What follows is a set of entries. Repeat them exactly, but not their pictures.

#### Dataset extract
------------------------------------------------------------
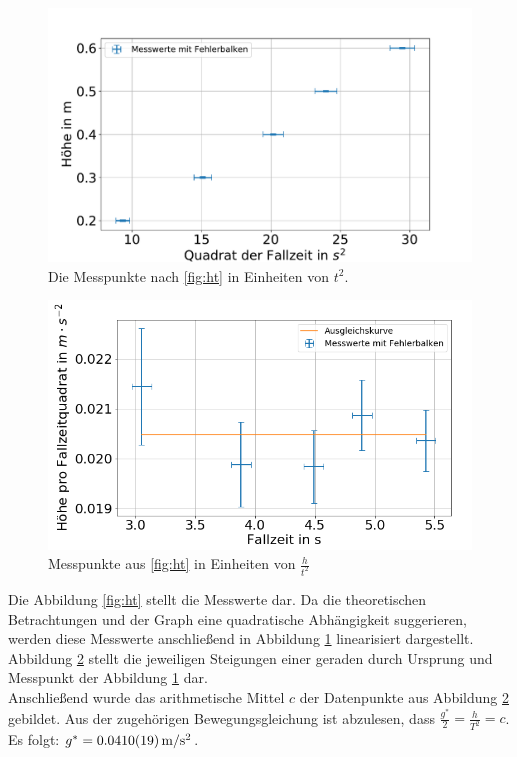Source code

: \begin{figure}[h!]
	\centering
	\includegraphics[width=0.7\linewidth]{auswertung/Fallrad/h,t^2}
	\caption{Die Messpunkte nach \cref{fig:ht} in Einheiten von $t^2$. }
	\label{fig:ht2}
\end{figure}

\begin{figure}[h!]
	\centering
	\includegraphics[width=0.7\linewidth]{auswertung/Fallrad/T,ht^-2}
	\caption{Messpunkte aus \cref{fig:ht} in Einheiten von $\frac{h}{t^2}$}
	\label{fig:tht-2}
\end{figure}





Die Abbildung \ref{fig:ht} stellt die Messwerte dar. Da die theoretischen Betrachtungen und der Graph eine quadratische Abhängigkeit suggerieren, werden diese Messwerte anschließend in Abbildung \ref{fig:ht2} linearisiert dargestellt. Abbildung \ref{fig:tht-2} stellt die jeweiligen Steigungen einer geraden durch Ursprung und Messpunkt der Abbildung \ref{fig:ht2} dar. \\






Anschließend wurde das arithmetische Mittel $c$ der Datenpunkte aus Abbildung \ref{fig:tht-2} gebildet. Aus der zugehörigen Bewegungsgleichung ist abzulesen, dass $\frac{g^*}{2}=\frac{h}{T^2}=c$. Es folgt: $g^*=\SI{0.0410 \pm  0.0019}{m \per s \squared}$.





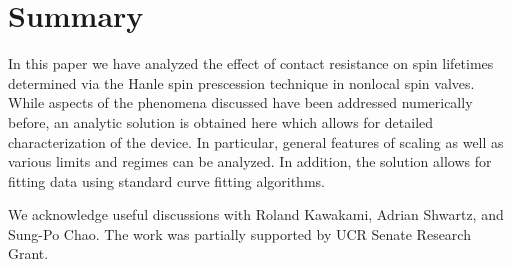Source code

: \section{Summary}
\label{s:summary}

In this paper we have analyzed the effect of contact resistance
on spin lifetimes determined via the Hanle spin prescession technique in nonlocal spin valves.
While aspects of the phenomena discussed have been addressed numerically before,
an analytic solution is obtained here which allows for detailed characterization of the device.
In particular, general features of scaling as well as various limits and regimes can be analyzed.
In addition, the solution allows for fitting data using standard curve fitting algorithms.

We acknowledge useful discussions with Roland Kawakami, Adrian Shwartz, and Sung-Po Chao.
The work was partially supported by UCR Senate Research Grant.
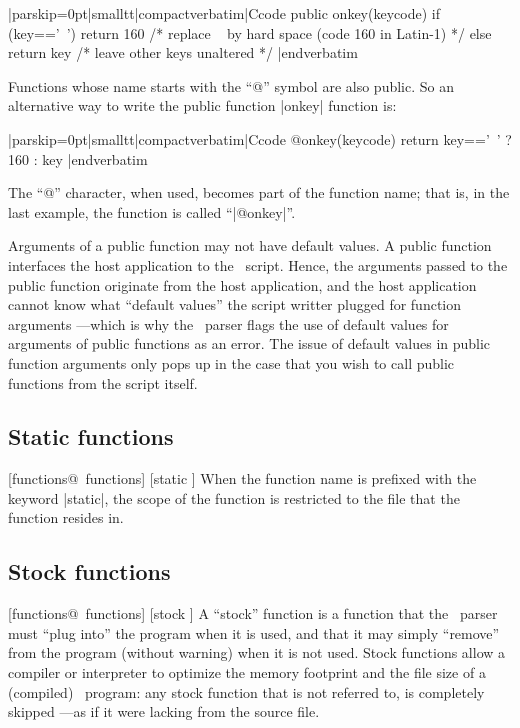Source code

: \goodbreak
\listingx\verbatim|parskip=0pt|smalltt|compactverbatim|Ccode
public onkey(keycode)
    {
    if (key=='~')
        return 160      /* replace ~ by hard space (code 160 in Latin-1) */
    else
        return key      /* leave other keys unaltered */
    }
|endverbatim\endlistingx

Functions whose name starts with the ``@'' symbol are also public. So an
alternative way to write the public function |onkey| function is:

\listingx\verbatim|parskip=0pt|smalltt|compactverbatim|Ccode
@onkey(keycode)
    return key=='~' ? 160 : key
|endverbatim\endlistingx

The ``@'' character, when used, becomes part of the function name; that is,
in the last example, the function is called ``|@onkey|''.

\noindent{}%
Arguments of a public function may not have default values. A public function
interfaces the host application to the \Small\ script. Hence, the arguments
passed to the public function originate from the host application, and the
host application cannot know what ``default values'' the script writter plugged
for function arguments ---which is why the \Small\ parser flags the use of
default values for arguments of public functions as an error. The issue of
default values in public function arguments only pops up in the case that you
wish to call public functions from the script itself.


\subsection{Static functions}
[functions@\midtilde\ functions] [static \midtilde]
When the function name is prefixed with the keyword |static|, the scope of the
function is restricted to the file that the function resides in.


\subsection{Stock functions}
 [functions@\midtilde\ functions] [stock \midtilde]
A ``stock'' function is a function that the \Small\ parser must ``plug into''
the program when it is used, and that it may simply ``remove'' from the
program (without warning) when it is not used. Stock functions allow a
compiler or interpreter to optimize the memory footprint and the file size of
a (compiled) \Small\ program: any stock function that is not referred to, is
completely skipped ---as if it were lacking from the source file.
------------------------------------------------------------
#### Task response
Source code

: \begin{figure}[h!]
	\centering
	\includegraphics[width=0.7\linewidth]{auswertung/Fallrad/h,t^2}
	\caption{Die Messpunkte nach \cref{fig:ht} in Einheiten von $t^2$. }
	\label{fig:ht2}
\end{figure}

\begin{figure}[h!]
	\centering
	\includegraphics[width=0.7\linewidth]{auswertung/Fallrad/T,ht^-2}
	\caption{Messpunkte aus \cref{fig:ht} in Einheiten von $\frac{h}{t^2}$}
	\label{fig:tht-2}
\end{figure}





Die Abbildung \ref{fig:ht} stellt die Messwerte dar. Da die theoretischen Betrachtungen und der Graph eine quadratische Abhängigkeit suggerieren, werden diese Messwerte anschließend in Abbildung \ref{fig:ht2} linearisiert dargestellt. Abbildung \ref{fig:tht-2} stellt die jeweiligen Steigungen einer geraden durch Ursprung und Messpunkt der Abbildung \ref{fig:ht2} dar. \\






Anschließend wurde das arithmetische Mittel $c$ der Datenpunkte aus Abbildung \ref{fig:tht-2} gebildet. Aus der zugehörigen Bewegungsgleichung ist abzulesen, dass $\frac{g^*}{2}=\frac{h}{T^2}=c$. Es folgt: $g^*=\SI{0.0410 \pm  0.0019}{m \per s \squared}$.





Source code

: \section{Summary}
\label{s:summary}

In this paper we have analyzed the effect of contact resistance
on spin lifetimes determined via the Hanle spin prescession technique in nonlocal spin valves.
While aspects of the phenomena discussed have been addressed numerically before,
an analytic solution is obtained here which allows for detailed characterization of the device.
In particular, general features of scaling as well as various limits and regimes can be analyzed.
In addition, the solution allows for fitting data using standard curve fitting algorithms.

We acknowledge useful discussions with Roland Kawakami, Adrian Shwartz, and Sung-Po Chao.
The work was partially supported by UCR Senate Research Grant.
Source code

: \goodbreak
\listingx\verbatim|parskip=0pt|smalltt|compactverbatim|Ccode
public onkey(keycode)
    {
    if (key=='~')
        return 160      /* replace ~ by hard space (code 160 in Latin-1) */
    else
        return key      /* leave other keys unaltered */
    }
|endverbatim\endlistingx

Functions whose name starts with the ``@'' symbol are also public. So an
alternative way to write the public function |onkey| function is:

\listingx\verbatim|parskip=0pt|smalltt|compactverbatim|Ccode
@onkey(keycode)
    return key=='~' ? 160 : key
|endverbatim\endlistingx

The ``@'' character, when used, becomes part of the function name; that is,
in the last example, the function is called ``|@onkey|''.

\noindent{}%
Arguments of a public function may not have default values. A public function
interfaces the host application to the \Small\ script. Hence, the arguments
passed to the public function originate from the host application, and the
host application cannot know what ``default values'' the script writter plugged
for function arguments ---which is why the \Small\ parser flags the use of
default values for arguments of public functions as an error. The issue of
default values in public function arguments only pops up in the case that you
wish to call public functions from the script itself.


\subsection{Static functions}
[functions@\midtilde\ functions] [static \midtilde]
When the function name is prefixed with the keyword |static|, the scope of the
function is restricted to the file that the function resides in.


\subsection{Stock functions}
 [functions@\midtilde\ functions] [stock \midtilde]
A ``stock'' function is a function that the \Small\ parser must ``plug into''
the program when it is used, and that it may simply ``remove'' from the
program (without warning) when it is not used. Stock functions allow a
compiler or interpreter to optimize the memory footprint and the file size of
a (compiled) \Small\ program: any stock function that is not referred to, is
completely skipped ---as if it were lacking from the source file.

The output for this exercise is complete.